Given records:
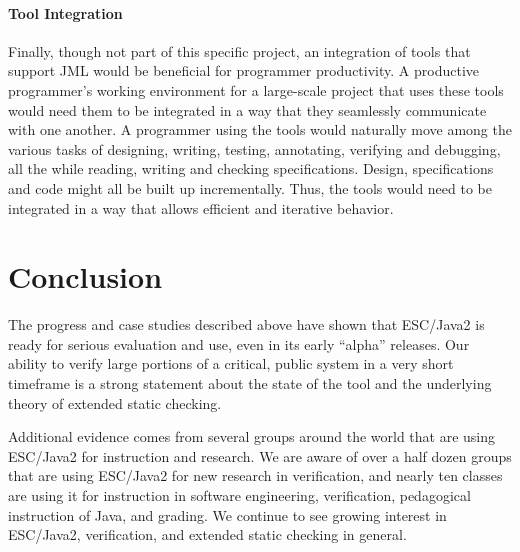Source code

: \documentclass{llncs}
\begin{document}
\paragraph*{Tool Integration} Finally, though not part of this specific
project, an integration of tools that support JML would be beneficial
for programmer productivity.  A productive programmer's working
environment for a large-scale project that uses these tools would need
them to be integrated in a way that they seamlessly communicate
with one another.  A programmer using the tools would naturally move
among the various tasks of designing, writing, testing, annotating,
verifying and debugging, all the while reading, writing and checking
specifications.  Design, specifications and code might all be built up
incrementally.  Thus, the tools would need to be integrated in a way
that allows efficient and iterative behavior.

\section{Conclusion}


The progress and case studies described above
have shown that ESC/Java2 is ready for serious
evaluation and use, even in its early ``alpha'' releases.  Our ability
to verify large portions of a critical, public system in a very short
timeframe is a strong statement about the state of the tool and the underlying
theory of extended static checking.  

Additional evidence comes from several groups around the world that are using
ESC/Java2 for instruction and research.  We are aware of over a half dozen
groups that are using ESC/Java2 for new research in verification, and
nearly ten classes are using it for instruction in software
engineering, verification, pedagogical instruction of Java, and
grading.  We continue to see growing interest in ESC/Java2, verification,
and extended static checking in general.
\end{document}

Exercise prompt:
Repeat exactly the lines from the line containing "engineering, verification, pedagogical" through the end of the listing above; both boundary lines are part of the output.

Result below:
engineering, verification, pedagogical instruction of Java, and
grading.  We continue to see growing interest in ESC/Java2, verification,
and extended static checking in general.
\end{document}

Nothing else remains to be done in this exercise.